▸ What the task asks
The lines to reproduce run from the first one below to the line containing "Hence, $\Phi'$ computes", both included. Reproduce them exactly and nothing else.

▸ Data section
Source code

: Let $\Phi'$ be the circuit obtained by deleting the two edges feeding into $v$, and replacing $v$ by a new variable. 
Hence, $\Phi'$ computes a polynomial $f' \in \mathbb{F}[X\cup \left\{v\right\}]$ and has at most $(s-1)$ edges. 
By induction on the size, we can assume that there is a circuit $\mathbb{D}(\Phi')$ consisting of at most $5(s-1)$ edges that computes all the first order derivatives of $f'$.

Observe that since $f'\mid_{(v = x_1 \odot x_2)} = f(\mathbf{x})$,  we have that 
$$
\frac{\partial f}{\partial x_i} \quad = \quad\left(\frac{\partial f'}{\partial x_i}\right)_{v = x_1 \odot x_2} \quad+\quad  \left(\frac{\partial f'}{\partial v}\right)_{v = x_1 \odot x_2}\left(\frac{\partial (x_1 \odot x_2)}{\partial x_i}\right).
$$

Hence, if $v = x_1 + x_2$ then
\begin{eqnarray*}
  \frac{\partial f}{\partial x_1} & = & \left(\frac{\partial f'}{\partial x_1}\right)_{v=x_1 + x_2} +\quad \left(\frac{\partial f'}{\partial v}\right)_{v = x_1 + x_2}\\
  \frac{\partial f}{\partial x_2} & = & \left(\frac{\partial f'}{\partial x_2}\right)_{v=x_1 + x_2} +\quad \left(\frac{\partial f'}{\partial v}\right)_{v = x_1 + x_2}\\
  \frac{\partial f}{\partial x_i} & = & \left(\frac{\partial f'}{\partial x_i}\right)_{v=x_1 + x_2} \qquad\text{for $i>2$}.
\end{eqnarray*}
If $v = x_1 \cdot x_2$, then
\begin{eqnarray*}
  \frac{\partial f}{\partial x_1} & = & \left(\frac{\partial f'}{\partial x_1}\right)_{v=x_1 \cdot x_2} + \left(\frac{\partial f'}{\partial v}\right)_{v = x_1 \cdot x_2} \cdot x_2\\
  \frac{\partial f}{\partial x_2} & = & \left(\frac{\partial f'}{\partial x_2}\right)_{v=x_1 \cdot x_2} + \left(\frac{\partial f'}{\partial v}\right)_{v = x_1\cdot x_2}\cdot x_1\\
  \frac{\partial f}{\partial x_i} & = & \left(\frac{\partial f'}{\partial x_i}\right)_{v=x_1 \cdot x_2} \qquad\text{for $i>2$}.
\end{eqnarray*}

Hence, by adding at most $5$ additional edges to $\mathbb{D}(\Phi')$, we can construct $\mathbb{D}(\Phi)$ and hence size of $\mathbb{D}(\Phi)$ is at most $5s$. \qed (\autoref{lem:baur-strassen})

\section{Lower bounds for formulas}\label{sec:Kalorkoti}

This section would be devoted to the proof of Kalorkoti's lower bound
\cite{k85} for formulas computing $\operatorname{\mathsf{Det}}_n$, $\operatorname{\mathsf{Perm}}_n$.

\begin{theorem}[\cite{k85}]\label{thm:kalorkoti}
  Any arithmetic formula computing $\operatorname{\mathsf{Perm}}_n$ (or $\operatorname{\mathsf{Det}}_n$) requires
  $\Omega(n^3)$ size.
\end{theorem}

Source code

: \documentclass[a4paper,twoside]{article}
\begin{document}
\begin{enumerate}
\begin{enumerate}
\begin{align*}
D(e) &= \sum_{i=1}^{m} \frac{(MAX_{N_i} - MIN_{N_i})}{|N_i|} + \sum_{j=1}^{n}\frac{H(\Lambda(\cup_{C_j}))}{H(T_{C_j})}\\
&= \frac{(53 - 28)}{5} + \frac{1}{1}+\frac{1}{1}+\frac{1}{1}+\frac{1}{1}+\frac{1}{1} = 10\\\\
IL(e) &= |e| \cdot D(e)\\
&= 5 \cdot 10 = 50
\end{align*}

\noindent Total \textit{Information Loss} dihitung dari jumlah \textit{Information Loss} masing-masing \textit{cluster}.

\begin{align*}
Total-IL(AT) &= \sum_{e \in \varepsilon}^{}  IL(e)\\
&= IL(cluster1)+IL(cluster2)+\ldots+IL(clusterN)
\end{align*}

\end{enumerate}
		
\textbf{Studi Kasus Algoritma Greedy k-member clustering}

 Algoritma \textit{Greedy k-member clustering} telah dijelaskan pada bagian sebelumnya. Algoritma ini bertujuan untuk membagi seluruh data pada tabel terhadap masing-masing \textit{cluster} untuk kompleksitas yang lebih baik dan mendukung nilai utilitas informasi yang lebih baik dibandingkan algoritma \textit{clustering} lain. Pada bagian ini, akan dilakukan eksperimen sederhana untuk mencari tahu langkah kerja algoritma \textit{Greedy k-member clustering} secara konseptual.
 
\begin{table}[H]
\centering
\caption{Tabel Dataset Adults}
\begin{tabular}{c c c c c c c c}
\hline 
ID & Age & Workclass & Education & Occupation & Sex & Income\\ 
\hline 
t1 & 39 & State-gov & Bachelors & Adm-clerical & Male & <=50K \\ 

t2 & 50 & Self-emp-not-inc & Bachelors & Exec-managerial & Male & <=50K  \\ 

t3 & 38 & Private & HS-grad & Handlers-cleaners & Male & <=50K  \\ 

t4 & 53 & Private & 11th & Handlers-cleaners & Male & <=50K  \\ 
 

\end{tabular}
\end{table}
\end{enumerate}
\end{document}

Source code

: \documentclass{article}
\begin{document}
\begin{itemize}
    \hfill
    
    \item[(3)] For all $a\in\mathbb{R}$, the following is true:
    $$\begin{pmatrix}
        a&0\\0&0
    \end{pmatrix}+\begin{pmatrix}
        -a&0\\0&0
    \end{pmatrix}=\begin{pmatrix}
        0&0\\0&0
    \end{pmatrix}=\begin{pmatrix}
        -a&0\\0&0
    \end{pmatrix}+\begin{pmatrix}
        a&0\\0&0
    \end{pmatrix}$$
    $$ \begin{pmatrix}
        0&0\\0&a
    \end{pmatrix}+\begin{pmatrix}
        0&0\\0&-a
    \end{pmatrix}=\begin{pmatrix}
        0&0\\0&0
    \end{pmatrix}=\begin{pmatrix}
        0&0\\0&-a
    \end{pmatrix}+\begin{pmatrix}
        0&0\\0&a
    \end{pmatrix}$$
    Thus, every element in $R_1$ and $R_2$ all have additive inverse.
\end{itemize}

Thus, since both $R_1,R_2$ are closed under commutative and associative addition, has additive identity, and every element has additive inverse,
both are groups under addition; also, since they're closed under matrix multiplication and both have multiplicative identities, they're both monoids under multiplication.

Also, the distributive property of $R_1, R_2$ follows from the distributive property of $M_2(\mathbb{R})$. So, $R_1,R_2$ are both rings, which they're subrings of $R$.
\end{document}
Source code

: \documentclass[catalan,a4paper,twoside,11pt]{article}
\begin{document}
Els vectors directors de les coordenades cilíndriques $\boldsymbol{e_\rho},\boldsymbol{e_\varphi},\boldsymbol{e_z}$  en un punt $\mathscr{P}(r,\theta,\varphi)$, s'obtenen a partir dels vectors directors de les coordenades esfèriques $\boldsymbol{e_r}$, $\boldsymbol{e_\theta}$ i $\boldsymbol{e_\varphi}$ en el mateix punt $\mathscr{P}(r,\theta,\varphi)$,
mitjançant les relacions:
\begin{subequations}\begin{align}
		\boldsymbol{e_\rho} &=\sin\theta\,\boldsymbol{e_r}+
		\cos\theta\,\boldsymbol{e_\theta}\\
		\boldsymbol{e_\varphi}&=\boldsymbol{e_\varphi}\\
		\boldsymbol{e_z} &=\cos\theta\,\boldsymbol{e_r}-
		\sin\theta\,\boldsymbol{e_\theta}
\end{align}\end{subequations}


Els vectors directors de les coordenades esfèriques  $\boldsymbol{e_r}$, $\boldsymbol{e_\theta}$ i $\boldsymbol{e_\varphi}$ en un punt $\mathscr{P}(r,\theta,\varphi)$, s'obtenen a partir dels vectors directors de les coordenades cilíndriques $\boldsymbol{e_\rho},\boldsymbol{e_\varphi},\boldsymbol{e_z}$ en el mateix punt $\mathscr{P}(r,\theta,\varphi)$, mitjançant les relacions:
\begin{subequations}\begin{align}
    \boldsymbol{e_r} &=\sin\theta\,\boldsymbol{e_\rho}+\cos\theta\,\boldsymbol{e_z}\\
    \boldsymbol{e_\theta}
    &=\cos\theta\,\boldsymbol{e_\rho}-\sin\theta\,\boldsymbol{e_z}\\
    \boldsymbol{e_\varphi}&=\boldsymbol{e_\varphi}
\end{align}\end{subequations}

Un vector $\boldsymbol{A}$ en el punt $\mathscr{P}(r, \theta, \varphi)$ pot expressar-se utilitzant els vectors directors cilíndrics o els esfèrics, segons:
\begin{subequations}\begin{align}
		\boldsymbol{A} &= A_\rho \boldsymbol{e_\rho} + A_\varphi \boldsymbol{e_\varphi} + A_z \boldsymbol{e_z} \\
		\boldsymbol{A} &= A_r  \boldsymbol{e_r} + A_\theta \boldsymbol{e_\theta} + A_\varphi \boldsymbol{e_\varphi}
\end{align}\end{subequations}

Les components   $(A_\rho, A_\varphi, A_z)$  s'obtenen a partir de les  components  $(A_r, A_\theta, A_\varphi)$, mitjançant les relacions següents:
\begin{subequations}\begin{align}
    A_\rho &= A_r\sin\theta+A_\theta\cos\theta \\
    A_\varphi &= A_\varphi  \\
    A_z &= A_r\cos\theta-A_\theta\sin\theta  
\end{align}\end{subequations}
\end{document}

▸ Exercise solution
Source code

: Let $\Phi'$ be the circuit obtained by deleting the two edges feeding into $v$, and replacing $v$ by a new variable. 
Hence, $\Phi'$ computes a polynomial $f' \in \mathbb{F}[X\cup \left\{v\right\}]$ and has at most $(s-1)$ edges. 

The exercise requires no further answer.